The count of weed species does not include plants in the homestead garden, but does include species planted as garden plants around Dundonald and Cumberland homesteads. Although the management plan does not have anything to say about these some of them have historic interest, such as the Stone Pine on Gellibrand Hill. However their offspring (if any) must be considered weeds, and management needs to accept that retention of historic plants brings an ongoing obligation for preventing their spread. The most problematic species in this respect is probably Sugar Gum. Now that the Sugar Gums in the plantation and elsewhere are mature, saplings continually spring up around them. The problem is worst on the south side of the plantation and in Weeroona Cemetery conservation zone.
Australian plants can be weeds in the park if they are outside of their natural range. Examples are Sugar Gum, native to South Australia, Mahogany Gum, Cootamundra Wattle and Early Black Wattle from NSW, and Sweet Pittosporum from Eastern Victoria.

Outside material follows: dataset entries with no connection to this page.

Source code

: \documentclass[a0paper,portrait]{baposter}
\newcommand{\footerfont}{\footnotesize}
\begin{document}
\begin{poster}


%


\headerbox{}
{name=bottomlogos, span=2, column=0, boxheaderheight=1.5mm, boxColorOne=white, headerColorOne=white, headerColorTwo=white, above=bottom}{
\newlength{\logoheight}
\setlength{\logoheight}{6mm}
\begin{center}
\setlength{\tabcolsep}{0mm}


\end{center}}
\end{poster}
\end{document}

Not all weeds are of equal significance. Whether to target a particular species for control should be decided based on its impact on local species (both plants and animals), its potential impact if no action is taken, and whether any control is feasible. The urgency of action depends on the rate of spread and proximity to vegetation worthy of protection. It should also consider the cost of eradicating small infestations early as opposed to waiting until they get bigger and costlier to control.

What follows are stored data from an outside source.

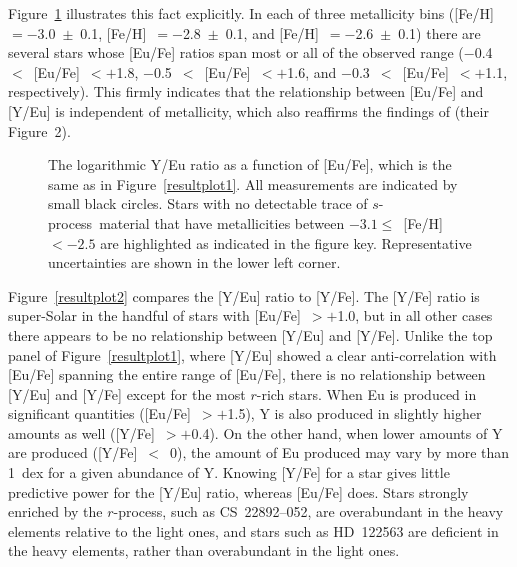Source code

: \documentclass{emulateapj}
\def\rpro{\mbox{$r$-process}}
\def\spro{\mbox{$s$-process}}
\begin{document}
Figure~\ref{resultplot3} illustrates this fact explicitly.
In each of three metallicity bins
([Fe/H]~$= -$3.0~$\pm$~0.1, 
 [Fe/H]~$= -$2.8~$\pm$~0.1, and
 [Fe/H]~$= -$2.6~$\pm$~0.1)
there are several stars whose [Eu/Fe] ratios span most or all of
the observed range
($-$0.4~$<$~[Eu/Fe]~$< +$1.8, 
$-$0.5~$<$~[Eu/Fe]~$< +$1.6, and
$-$0.3~$<$~[Eu/Fe]~$< +$1.1, respectively).
This firmly indicates that the relationship between 
[Eu/Fe] and [Y/Eu] is independent of metallicity,
which also reaffirms the findings of \citet{montes07}
(their Figure~2).

\begin{figure}
\begin{center}
\end{center}
\caption{
\label{resultplot3}
The logarithmic Y/Eu ratio as a function of [Eu/Fe], 
which is the same as in Figure~\ref{resultplot1}.
All measurements are indicated by small black circles.
Stars with no detectable trace of \spro\ material
that have metallicities between $-3.1 \leq$~[Fe/H]~$< -2.5$
are highlighted as indicated in the figure key.
Representative uncertainties are shown 
in the lower left corner.
}
\end{figure}

Figure~\ref{resultplot2} compares the [Y/Eu] ratio to [Y/Fe].
The [Y/Fe] ratio is super-Solar in the handful of stars
with [Eu/Fe]~$> +$1.0, but
in all other cases there appears to be no relationship between
[Y/Eu] and [Y/Fe].
Unlike the top panel of Figure~\ref{resultplot1}, where
[Y/Eu] showed a clear anti-correlation with [Eu/Fe]
spanning the entire range of [Eu/Fe],
there is no relationship between [Y/Eu] and [Y/Fe] except
for the most $r$-rich stars.
When Eu is produced in significant quantities
([Eu/Fe]~$> +$1.5), Y is also produced
in slightly higher amounts as well ([Y/Fe]~$> +$0.4).
On the other hand, when lower amounts of Y are produced 
([Y/Fe]~$<$~0), the amount of Eu produced may vary 
by more than 1~dex for a given abundance of Y.
Knowing [Y/Fe] for a star gives little predictive power 
for the [Y/Eu] ratio, whereas [Eu/Fe] does.
Stars strongly enriched by the \rpro, such as \mbox{CS~22892--052},
are overabundant in the heavy elements relative to the light ones, and 
stars such as \mbox{HD~122563} are deficient in the heavy elements,
rather than overabundant in the light ones.
\end{document}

Another possible consideration in deciding priorities is whether the weed is a declared weed under the Catchment and Land Protection Act - what used to be called noxious weeds. Private landholders are required to control such weeds so Parks Victoria should do the same in order to be a good neighbour, even though the act has never been applied to the government itself. This is not as important a consideration as it used to be since the act is no longer enforced - it's every farmer for them self nowadays.
The 1997 Management Plan (the latest available) lists the following species which are to be controlled:
- African Box-thorn
- Sweet Briar
- Serrated Tussock
- Chilean Needle Grass
- One-leaf Cape Tulip
- Paterson's Curse
- Toowoomba Canary-grass (Phalaris)
- Artichoke Thistle
- St Johns Wort
As well as the above list, the management plan contains the following as a strategy:
Implement the strategies for integrated pest plant and animal control as outlined in the Restoration Plan (Carr et al. 1996).
The Restoration Plan recommended the preparation of a weed management plan, and this was done (Mueck & Walters 1996), but it was presumably not accepted since the management plan cites the former and not the latter. Weed management (as opposed to weed control) issues include avoiding actions that spread weeds or encourage their spread, and avoiding or reversing conditions that favour weed invasion, such as soil compaction and high nutrient levels. It also includes re-vegetation, since this is the only way to eliminate weeds from areas where they are the only vegetation. A weed management plan should also take into account the need to provide alternative habitat before removing large areas of weeds that are utilized by wildlife.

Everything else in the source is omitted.